Please return only the lines from the one holding "0.110s | 94.744MiB|" through the one holding "0.110s | 97.56MiB|", exactly as they appear in the records below, both ends included.

---------- Material for the task

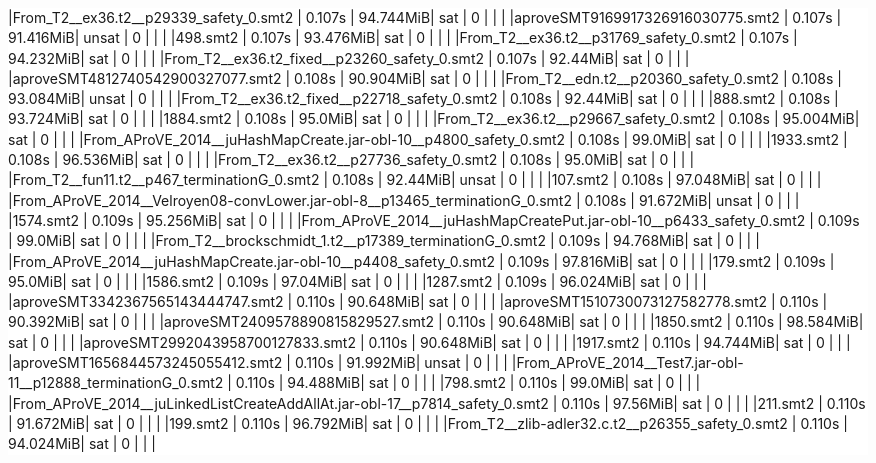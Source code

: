 |From_T2__ex36.t2__p29339_safety_0.smt2                       |    0.107s | 94.744MiB| sat | 0 |  |  |
|aproveSMT9169917326916030775.smt2                            |    0.107s | 91.416MiB| unsat | 0 |  |  |
|498.smt2                                                     |    0.107s | 93.476MiB| sat | 0 |  |  |
|From_T2__ex36.t2__p31769_safety_0.smt2                       |    0.107s | 94.232MiB| sat | 0 |  |  |
|From_T2__ex36.t2_fixed__p23260_safety_0.smt2                 |    0.107s | 92.44MiB| sat | 0 |  |  |
|aproveSMT4812740542900327077.smt2                            |    0.108s | 90.904MiB| sat | 0 |  |  |
|From_T2__edn.t2__p20360_safety_0.smt2                        |    0.108s | 93.084MiB| unsat | 0 |  |  |
|From_T2__ex36.t2_fixed__p22718_safety_0.smt2                 |    0.108s | 92.44MiB| sat | 0 |  |  |
|888.smt2                                                     |    0.108s | 93.724MiB| sat | 0 |  |  |
|1884.smt2                                                    |    0.108s | 95.0MiB| sat | 0 |  |  |
|From_T2__ex36.t2__p29667_safety_0.smt2                       |    0.108s | 95.004MiB| sat | 0 |  |  |
|From_AProVE_2014__juHashMapCreate.jar-obl-10__p4800_safety_0.smt2 |    0.108s | 99.0MiB| sat | 0 |  |  |
|1933.smt2                                                    |    0.108s | 96.536MiB| sat | 0 |  |  |
|From_T2__ex36.t2__p27736_safety_0.smt2                       |    0.108s | 95.0MiB| sat | 0 |  |  |
|From_T2__fun11.t2__p467_terminationG_0.smt2                  |    0.108s | 92.44MiB| unsat | 0 |  |  |
|107.smt2                                                     |    0.108s | 97.048MiB| sat | 0 |  |  |
|From_AProVE_2014__Velroyen08-convLower.jar-obl-8__p13465_terminationG_0.smt2 |    0.108s | 91.672MiB| unsat | 0 |  |  |
|1574.smt2                                                    |    0.109s | 95.256MiB| sat | 0 |  |  |
|From_AProVE_2014__juHashMapCreatePut.jar-obl-10__p6433_safety_0.smt2 |    0.109s | 99.0MiB| sat | 0 |  |  |
|From_T2__brockschmidt_1.t2__p17389_terminationG_0.smt2       |    0.109s | 94.768MiB| sat | 0 |  |  |
|From_AProVE_2014__juHashMapCreate.jar-obl-10__p4408_safety_0.smt2 |    0.109s | 97.816MiB| sat | 0 |  |  |
|179.smt2                                                     |    0.109s | 95.0MiB| sat | 0 |  |  |
|1586.smt2                                                    |    0.109s | 97.04MiB| sat | 0 |  |  |
|1287.smt2                                                    |    0.109s | 96.024MiB| sat | 0 |  |  |
|aproveSMT3342367565143444747.smt2                            |    0.110s | 90.648MiB| sat | 0 |  |  |
|aproveSMT1510730073127582778.smt2                            |    0.110s | 90.392MiB| sat | 0 |  |  |
|aproveSMT2409578890815829527.smt2                            |    0.110s | 90.648MiB| sat | 0 |  |  |
|1850.smt2                                                    |    0.110s | 98.584MiB| sat | 0 |  |  |
|aproveSMT2992043958700127833.smt2                            |    0.110s | 90.648MiB| sat | 0 |  |  |
|1917.smt2                                                    |    0.110s | 94.744MiB| sat | 0 |  |  |
|aproveSMT1656844573245055412.smt2                            |    0.110s | 91.992MiB| unsat | 0 |  |  |
|From_AProVE_2014__Test7.jar-obl-11__p12888_terminationG_0.smt2 |    0.110s | 94.488MiB| sat | 0 |  |  |
|798.smt2                                                     |    0.110s | 99.0MiB| sat | 0 |  |  |
|From_AProVE_2014__juLinkedListCreateAddAllAt.jar-obl-17__p7814_safety_0.smt2 |    0.110s | 97.56MiB| sat | 0 |  |  |
|211.smt2                                                     |    0.110s | 91.672MiB| sat | 0 |  |  |
|199.smt2                                                     |    0.110s | 96.792MiB| sat | 0 |  |  |
|From_T2__zlib-adler32.c.t2__p26355_safety_0.smt2             |    0.110s | 94.024MiB| sat | 0 |  |  |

--------------------

**Task output**:
|1917.smt2                                                    |    0.110s | 94.744MiB| sat | 0 |  |  |
|aproveSMT1656844573245055412.smt2                            |    0.110s | 91.992MiB| unsat | 0 |  |  |
|From_AProVE_2014__Test7.jar-obl-11__p12888_terminationG_0.smt2 |    0.110s | 94.488MiB| sat | 0 |  |  |
|798.smt2                                                     |    0.110s | 99.0MiB| sat | 0 |  |  |
|From_AProVE_2014__juLinkedListCreateAddAllAt.jar-obl-17__p7814_safety_0.smt2 |    0.110s | 97.56MiB| sat | 0 |  |  |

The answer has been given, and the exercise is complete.